Assignment: Scan the records for the string "class"; copy each line where it occurs.

Raw data:
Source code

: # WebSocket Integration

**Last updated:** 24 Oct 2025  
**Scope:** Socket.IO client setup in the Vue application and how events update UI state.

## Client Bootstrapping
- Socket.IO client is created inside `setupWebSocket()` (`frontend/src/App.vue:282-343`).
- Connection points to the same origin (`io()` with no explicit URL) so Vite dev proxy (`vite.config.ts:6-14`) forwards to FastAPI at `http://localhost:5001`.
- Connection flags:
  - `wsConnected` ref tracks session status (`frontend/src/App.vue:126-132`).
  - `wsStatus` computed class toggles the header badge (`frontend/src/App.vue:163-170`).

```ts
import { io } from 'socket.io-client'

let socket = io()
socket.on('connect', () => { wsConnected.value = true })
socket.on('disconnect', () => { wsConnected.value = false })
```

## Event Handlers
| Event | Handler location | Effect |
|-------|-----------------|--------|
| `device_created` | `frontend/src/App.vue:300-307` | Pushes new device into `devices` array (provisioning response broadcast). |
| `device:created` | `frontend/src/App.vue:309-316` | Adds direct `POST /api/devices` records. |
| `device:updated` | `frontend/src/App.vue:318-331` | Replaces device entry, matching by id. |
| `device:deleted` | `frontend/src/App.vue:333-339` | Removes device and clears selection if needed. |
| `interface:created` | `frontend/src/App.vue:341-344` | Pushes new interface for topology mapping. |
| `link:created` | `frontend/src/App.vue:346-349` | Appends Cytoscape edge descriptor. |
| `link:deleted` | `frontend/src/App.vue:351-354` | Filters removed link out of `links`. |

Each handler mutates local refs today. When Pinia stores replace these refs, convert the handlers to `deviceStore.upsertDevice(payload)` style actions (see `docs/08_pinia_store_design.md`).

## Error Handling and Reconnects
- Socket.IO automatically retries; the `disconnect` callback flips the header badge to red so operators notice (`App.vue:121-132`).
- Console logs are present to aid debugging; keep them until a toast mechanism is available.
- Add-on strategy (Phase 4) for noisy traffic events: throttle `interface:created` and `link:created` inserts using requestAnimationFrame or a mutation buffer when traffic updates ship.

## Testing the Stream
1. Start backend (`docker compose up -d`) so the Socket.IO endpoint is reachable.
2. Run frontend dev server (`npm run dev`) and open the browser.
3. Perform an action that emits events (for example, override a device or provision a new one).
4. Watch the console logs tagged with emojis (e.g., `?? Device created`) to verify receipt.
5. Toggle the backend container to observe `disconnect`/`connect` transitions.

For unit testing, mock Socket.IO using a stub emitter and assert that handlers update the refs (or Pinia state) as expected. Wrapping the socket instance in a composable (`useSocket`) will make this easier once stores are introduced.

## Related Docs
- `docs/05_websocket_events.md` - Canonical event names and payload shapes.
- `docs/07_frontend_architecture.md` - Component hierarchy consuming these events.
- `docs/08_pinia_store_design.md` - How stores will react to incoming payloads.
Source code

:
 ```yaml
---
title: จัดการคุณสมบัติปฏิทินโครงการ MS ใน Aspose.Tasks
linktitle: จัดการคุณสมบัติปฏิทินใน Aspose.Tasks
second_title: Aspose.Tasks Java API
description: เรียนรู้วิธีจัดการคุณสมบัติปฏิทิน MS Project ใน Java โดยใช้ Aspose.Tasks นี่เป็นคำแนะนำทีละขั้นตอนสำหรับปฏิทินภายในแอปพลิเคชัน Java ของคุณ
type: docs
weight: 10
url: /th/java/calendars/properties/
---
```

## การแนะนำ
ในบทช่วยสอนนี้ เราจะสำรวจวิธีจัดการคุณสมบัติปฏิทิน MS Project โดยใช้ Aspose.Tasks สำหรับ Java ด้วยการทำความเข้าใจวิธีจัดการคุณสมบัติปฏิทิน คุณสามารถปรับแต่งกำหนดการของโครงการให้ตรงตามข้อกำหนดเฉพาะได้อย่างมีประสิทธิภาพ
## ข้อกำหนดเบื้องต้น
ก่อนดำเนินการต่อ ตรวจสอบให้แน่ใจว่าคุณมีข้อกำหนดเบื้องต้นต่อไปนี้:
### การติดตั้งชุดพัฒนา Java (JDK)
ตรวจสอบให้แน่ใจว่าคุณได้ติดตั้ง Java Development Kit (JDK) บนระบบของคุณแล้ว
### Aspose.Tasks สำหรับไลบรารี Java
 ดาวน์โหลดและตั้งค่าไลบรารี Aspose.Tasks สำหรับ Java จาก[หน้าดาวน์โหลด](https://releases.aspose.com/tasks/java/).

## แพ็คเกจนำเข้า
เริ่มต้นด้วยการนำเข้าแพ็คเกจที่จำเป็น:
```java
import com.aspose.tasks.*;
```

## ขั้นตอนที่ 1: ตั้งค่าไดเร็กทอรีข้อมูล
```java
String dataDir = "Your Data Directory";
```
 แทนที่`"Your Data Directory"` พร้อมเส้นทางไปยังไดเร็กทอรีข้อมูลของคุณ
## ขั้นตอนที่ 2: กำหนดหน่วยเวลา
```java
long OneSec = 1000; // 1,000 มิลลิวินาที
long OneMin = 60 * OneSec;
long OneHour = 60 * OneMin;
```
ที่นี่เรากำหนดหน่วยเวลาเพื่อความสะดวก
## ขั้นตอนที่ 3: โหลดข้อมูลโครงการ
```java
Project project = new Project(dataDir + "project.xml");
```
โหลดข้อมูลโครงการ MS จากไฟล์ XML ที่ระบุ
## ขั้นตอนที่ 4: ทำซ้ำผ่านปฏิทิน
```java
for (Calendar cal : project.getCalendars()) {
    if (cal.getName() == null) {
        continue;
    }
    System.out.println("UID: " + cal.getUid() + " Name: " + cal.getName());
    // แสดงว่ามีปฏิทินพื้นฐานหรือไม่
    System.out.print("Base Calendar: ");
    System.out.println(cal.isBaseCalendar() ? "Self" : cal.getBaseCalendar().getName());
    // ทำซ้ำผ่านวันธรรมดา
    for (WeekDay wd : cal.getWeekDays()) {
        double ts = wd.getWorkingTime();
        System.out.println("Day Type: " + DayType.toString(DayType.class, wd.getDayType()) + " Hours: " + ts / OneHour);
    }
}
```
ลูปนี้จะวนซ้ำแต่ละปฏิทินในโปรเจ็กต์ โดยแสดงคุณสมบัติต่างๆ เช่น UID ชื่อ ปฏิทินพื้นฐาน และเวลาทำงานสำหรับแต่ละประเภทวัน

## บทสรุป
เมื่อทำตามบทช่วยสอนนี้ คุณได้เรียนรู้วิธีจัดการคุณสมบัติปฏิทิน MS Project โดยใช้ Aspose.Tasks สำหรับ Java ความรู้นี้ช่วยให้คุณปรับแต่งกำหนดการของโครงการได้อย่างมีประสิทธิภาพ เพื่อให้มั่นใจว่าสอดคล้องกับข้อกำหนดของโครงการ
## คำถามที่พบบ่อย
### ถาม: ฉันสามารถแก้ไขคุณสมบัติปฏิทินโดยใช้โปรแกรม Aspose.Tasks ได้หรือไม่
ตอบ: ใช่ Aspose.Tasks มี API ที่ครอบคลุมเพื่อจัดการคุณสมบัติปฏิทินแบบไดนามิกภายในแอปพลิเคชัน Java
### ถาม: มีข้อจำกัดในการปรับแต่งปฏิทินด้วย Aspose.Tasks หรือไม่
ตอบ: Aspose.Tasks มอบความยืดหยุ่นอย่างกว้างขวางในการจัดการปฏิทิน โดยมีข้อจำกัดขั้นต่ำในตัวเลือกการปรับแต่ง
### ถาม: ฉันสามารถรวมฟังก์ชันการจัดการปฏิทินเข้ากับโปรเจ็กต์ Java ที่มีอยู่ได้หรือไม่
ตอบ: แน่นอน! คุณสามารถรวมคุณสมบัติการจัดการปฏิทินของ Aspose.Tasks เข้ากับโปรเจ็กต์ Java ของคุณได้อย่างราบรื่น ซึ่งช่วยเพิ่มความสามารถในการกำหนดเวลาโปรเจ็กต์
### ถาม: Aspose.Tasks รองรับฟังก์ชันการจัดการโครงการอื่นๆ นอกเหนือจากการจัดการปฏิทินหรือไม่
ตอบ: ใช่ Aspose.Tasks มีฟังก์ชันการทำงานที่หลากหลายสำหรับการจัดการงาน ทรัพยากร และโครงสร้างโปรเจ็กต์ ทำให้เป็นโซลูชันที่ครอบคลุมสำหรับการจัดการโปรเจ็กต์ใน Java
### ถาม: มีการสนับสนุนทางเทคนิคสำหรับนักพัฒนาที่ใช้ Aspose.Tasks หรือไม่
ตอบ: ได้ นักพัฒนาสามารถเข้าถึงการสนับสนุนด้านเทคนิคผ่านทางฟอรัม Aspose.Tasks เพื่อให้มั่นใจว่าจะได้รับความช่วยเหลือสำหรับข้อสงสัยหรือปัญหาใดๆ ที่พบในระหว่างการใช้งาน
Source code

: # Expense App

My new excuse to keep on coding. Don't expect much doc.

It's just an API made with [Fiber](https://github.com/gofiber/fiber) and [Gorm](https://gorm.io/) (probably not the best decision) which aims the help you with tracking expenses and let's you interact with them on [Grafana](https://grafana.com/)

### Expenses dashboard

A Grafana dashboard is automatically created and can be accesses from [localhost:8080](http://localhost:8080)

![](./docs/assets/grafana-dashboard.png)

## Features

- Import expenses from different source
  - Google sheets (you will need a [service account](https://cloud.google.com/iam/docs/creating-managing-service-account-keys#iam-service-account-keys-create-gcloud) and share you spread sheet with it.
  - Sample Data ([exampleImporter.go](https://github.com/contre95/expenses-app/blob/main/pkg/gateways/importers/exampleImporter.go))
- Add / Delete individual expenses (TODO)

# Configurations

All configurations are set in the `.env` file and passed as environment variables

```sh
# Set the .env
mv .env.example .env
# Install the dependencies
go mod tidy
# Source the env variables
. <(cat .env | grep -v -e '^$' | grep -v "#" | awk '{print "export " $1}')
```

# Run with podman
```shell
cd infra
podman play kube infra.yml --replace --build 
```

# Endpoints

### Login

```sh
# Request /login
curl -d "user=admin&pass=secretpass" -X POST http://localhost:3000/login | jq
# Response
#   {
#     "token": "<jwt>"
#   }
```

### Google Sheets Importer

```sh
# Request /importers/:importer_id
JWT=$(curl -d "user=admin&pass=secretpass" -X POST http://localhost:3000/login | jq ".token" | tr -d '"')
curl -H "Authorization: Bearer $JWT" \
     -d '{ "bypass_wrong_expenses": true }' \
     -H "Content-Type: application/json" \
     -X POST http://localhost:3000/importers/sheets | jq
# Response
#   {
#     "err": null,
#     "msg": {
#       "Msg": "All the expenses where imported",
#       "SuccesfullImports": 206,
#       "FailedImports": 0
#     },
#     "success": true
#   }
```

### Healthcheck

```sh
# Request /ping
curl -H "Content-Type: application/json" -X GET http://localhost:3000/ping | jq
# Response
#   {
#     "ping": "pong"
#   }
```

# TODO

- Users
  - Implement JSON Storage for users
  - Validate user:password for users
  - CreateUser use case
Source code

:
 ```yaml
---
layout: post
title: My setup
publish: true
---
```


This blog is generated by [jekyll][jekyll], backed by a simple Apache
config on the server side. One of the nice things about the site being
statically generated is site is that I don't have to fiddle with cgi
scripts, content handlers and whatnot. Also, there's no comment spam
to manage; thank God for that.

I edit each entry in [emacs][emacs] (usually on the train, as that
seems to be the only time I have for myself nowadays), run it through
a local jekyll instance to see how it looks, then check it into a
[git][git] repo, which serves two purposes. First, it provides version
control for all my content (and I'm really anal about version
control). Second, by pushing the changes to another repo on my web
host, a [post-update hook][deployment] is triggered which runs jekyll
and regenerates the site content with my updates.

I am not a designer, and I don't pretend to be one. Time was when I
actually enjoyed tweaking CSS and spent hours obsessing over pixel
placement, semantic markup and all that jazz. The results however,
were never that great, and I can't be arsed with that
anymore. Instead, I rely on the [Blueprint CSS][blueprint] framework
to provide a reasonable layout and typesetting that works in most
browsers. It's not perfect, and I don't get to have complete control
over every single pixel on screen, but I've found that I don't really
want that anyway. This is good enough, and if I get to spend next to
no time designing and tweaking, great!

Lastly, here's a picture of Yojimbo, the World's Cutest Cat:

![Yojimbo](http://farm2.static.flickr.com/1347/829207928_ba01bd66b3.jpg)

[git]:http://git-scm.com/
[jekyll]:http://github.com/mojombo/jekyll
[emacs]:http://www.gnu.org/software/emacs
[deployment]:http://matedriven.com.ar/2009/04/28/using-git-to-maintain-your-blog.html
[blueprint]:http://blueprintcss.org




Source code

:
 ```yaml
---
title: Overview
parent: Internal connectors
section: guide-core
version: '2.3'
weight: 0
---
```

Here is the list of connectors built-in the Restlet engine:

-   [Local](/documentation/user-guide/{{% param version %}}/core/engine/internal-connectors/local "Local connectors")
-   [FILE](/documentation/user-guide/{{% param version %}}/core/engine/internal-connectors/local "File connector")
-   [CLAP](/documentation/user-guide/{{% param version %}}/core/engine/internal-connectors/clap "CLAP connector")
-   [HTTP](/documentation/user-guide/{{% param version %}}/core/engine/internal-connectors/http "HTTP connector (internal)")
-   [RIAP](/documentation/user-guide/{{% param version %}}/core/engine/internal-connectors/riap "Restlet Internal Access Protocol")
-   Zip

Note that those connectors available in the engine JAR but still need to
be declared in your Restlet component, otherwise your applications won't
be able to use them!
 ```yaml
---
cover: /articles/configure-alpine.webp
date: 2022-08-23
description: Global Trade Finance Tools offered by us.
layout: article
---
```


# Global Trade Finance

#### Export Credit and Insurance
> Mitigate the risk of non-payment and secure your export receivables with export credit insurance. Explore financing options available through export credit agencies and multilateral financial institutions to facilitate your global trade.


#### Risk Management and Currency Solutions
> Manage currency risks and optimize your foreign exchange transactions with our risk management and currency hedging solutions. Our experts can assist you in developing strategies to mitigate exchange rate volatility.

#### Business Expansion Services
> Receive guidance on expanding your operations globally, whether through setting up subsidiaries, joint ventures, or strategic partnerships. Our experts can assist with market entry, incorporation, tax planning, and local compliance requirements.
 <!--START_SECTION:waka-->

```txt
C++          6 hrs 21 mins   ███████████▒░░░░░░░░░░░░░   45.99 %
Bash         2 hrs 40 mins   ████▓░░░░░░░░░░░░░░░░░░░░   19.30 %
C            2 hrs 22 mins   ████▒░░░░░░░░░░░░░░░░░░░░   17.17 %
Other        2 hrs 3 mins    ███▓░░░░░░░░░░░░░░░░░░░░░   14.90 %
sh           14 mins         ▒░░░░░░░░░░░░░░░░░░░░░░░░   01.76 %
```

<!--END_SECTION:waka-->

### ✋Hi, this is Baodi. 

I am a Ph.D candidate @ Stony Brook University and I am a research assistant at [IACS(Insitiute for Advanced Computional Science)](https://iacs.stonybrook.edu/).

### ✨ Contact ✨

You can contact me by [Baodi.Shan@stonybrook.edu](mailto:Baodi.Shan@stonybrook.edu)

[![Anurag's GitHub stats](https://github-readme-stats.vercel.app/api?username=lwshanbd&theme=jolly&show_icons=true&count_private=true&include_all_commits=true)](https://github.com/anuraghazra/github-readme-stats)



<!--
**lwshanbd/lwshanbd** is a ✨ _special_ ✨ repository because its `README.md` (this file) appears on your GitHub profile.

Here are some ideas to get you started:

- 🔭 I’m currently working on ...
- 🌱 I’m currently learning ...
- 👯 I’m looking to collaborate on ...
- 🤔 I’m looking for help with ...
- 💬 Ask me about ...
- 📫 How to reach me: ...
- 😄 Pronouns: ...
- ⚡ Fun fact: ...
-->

Reply to the task:
  - `wsStatus` computed class toggles the header badge (`frontend/src/App.vue:163-170`).
        System.out.println("Day Type: " + DayType.toString(DayType.class, wd.getDayType()) + " Hours: " + ts / OneHour);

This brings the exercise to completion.